Ebbene sì: nello stadio più inglese d’Italia, una partita tipo quelle che invidiamo alla Premier. Aperta, intensa, divertente e imprevedibile in alcuni passi della sua genesi. Samp in vantaggio con Obiang (primo gol blucerchiato nei 15’ iniziali) quando sembrava che l’Udinese la stesse incartando; partita rovesciata in 4’ dalla squadra di Stramaccioni quando la Samp era in condizioni invidiabili per gestirla; rabbia blucerchiata trasformata nello schiaffo del 2-2 appena dopo aver rischiato di prendere in contropiede quello del 3-1 (tiro moscio di Badu). E poi ancora colpo finale sfiorato dall’Udinese, pur messa all’angolo, con un palo colpito di testa ancora da Geijo. Ma in realtà si poteva prevedere che finisse così: la «pareggite» della Samp è accertata (5 delle ultime 6 gare, e sono nove in tutto), ma in casa è imbattuta da maggio e nelle ultime sette gare attraversate senza sconfitte ha sempre segnato e sempre preso gol; l’Udinese nelle ultime otto partite ha vinto solo una volta e ha sempre incassato almeno un gol. Però stavolta se ne torna a casa contenta quasi come da San Siro due settimane fa, anche se il conto dei punti persi da una situazione di vantaggio è salito a 14.
LE idee DI STRAMA Stramaccioni non ha nascosto la soddisfazione, perché era stato il primo a mettere la firma sulla gara. Volendo mantenere la difesa a tre pur nell’emergenza – per chiudere spazi e le corsie care alla Samp tenendo Widmer e Pasquale alti anche contemporaneamente – ha fatto la prima scommessa: nella linea a tre il 23enne Wague, centrale al debutto stagionale assoluto. Volendo una squadra molto alta e aggressiva, ha scelto di rinunciare anche a Guilherme e per una volta pure a re Di Natale, per una coppia offensiva più fisica e più portata al pressing: vicino a Thereau dunque Geijo, la seconda scommessa vinta.

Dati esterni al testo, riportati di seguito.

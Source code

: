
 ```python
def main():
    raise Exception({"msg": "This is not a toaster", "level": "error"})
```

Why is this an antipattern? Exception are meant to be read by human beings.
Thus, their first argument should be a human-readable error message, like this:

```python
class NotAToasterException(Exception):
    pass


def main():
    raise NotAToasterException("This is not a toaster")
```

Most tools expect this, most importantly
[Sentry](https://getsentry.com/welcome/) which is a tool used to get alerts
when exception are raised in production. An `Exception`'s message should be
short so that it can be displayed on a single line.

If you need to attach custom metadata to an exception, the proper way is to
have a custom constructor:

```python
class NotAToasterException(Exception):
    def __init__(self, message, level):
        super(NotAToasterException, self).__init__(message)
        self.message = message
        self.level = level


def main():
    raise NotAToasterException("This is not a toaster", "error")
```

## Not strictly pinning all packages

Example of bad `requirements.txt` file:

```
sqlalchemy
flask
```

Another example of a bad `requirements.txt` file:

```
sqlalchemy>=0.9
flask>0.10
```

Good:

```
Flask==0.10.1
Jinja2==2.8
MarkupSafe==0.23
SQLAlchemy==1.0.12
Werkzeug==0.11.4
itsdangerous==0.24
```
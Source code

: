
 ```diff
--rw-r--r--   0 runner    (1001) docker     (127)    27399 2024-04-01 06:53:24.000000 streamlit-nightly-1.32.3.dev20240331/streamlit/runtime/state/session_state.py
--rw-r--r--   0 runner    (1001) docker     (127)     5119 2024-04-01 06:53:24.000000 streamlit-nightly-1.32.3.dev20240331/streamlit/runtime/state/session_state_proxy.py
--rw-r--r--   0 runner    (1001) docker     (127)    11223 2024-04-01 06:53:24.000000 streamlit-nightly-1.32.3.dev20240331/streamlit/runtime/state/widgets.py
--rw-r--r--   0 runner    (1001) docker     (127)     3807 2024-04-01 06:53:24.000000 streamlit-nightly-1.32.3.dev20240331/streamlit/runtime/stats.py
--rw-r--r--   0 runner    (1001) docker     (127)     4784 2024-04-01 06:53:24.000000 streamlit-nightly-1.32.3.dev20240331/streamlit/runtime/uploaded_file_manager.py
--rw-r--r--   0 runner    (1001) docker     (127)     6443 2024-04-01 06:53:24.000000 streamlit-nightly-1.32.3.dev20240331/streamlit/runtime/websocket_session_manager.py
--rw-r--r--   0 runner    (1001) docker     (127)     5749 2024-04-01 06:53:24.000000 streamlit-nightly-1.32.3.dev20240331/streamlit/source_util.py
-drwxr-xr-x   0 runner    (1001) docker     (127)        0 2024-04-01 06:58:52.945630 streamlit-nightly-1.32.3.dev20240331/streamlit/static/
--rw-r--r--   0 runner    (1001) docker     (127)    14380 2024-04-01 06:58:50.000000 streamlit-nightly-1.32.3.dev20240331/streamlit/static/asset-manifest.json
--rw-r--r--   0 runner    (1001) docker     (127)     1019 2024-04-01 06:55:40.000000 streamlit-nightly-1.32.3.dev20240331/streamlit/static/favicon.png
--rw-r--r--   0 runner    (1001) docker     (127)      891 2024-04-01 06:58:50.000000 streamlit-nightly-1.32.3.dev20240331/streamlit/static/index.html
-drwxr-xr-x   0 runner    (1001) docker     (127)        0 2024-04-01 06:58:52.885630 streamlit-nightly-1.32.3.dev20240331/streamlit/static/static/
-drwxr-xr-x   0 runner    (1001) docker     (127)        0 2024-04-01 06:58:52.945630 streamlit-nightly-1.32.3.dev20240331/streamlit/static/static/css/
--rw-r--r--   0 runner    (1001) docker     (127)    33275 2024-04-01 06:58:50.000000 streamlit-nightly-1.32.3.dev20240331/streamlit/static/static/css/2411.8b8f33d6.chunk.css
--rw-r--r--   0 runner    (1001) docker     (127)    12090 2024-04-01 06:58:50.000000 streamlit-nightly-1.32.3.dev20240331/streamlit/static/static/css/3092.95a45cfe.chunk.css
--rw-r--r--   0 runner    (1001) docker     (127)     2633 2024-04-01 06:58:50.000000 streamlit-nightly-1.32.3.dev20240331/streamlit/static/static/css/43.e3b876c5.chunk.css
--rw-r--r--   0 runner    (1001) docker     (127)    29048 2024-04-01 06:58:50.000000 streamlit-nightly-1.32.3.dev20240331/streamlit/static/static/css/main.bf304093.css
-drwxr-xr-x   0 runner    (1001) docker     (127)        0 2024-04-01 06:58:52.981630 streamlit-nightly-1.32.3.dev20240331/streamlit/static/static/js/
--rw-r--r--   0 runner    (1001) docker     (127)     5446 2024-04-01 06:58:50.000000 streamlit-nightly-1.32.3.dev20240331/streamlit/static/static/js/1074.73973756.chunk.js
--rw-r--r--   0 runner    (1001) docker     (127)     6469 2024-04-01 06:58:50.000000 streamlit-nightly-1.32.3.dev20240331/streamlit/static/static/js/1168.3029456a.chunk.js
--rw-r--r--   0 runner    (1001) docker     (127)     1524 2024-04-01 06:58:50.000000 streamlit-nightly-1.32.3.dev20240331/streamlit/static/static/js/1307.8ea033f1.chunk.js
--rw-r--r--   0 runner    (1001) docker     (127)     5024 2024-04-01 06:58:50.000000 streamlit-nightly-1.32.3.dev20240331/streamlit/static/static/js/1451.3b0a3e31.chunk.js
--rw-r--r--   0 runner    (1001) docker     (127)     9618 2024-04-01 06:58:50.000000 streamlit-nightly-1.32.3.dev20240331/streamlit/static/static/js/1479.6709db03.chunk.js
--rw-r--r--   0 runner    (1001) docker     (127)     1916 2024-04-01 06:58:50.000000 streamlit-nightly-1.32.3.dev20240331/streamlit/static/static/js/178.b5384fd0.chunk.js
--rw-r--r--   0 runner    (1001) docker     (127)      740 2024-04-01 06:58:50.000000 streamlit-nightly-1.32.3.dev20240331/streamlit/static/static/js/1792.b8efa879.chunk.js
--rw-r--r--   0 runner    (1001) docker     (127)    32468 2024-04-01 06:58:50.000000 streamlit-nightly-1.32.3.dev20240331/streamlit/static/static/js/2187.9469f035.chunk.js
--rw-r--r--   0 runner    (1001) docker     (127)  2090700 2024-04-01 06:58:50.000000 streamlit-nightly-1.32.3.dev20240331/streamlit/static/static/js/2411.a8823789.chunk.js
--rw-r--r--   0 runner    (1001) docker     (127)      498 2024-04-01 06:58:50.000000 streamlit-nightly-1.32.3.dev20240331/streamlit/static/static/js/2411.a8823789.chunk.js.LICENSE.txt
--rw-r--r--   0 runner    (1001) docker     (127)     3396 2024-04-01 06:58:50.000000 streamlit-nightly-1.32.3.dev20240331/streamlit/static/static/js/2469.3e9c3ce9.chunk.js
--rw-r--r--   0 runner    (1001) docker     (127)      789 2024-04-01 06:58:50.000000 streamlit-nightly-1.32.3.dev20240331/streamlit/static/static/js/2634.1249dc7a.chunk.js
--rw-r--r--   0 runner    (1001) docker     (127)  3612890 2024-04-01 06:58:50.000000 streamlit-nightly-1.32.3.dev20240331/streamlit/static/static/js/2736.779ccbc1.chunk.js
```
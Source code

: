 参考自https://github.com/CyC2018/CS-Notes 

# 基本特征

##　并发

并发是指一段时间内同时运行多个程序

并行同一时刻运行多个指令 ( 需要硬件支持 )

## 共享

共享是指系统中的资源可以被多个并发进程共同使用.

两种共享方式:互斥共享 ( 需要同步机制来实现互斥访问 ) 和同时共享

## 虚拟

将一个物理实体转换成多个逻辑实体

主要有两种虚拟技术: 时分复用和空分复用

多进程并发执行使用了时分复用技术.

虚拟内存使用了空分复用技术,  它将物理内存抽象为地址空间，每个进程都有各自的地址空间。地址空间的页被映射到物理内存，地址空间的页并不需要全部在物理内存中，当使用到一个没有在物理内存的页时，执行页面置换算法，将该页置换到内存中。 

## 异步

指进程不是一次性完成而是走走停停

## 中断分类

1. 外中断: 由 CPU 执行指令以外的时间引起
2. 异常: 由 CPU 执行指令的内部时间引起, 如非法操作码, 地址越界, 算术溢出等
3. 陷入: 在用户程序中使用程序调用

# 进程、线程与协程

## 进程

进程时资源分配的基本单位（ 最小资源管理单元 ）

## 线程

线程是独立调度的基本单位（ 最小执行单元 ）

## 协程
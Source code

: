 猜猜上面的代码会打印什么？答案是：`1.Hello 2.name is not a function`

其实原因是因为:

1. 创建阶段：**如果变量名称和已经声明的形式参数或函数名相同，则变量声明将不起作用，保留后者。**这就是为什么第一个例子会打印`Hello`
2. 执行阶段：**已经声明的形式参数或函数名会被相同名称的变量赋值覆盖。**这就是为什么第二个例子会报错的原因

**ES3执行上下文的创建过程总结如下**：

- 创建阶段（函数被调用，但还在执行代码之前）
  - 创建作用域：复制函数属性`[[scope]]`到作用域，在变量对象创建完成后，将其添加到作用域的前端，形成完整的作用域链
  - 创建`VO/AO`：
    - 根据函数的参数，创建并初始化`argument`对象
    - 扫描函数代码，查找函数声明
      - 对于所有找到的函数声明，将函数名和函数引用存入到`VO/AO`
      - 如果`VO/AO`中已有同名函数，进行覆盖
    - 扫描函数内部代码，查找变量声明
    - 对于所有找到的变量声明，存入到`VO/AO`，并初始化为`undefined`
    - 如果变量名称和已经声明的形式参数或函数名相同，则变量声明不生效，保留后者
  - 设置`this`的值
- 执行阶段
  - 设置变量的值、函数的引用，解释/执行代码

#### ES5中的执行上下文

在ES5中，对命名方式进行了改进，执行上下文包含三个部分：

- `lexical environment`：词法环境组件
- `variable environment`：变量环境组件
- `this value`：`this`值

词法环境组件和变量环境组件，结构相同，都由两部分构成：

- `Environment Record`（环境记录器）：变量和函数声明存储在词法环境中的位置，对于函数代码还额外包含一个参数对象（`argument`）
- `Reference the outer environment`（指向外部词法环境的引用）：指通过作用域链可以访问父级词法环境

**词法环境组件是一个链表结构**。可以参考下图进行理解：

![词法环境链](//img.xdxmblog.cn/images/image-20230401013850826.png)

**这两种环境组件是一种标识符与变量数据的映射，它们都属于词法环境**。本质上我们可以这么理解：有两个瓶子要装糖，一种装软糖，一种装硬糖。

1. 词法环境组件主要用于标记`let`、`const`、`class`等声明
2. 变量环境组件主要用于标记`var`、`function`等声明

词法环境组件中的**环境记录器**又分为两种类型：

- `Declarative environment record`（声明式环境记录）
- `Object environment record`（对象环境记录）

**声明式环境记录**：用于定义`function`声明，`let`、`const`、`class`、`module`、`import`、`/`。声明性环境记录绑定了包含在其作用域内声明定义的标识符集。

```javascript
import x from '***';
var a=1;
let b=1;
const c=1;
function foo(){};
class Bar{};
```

Risultato: «un centrocampo non di puffi» (ipse dixit), più velocità, più aggressività (100% dei contrasti vinti).
LA MOSSA MIHAJLOVIC Mancava la mossa di Mihajlovic, arrivata dopo il 2-1 Udinese: 4-2-3-1 con Soriano più accentrato alle spalle della linea di mezzo bianconera, a fare da guastatore. Messaggio chiaro: torniamo a fare la Samp. Messaggio recepito: squadra meno lunga ma più alta, incroci delle punte esterne più velenosi, corsie calpestate per attaccare e non per difendere, possesso palla portato fino al 72%, 20 tiri totali (ma solo 5 nello specchio) e Udinese costretta a schiacciarsi. Ma per far saltare il tappo della bottiglia è servito ancora Gabbiadini, con il settimo gol in campionato, quasi sicuramente l’ultimo in maglia Samp (a gennaio andrà al Napoli). A questa squadra mancherà, oh sì.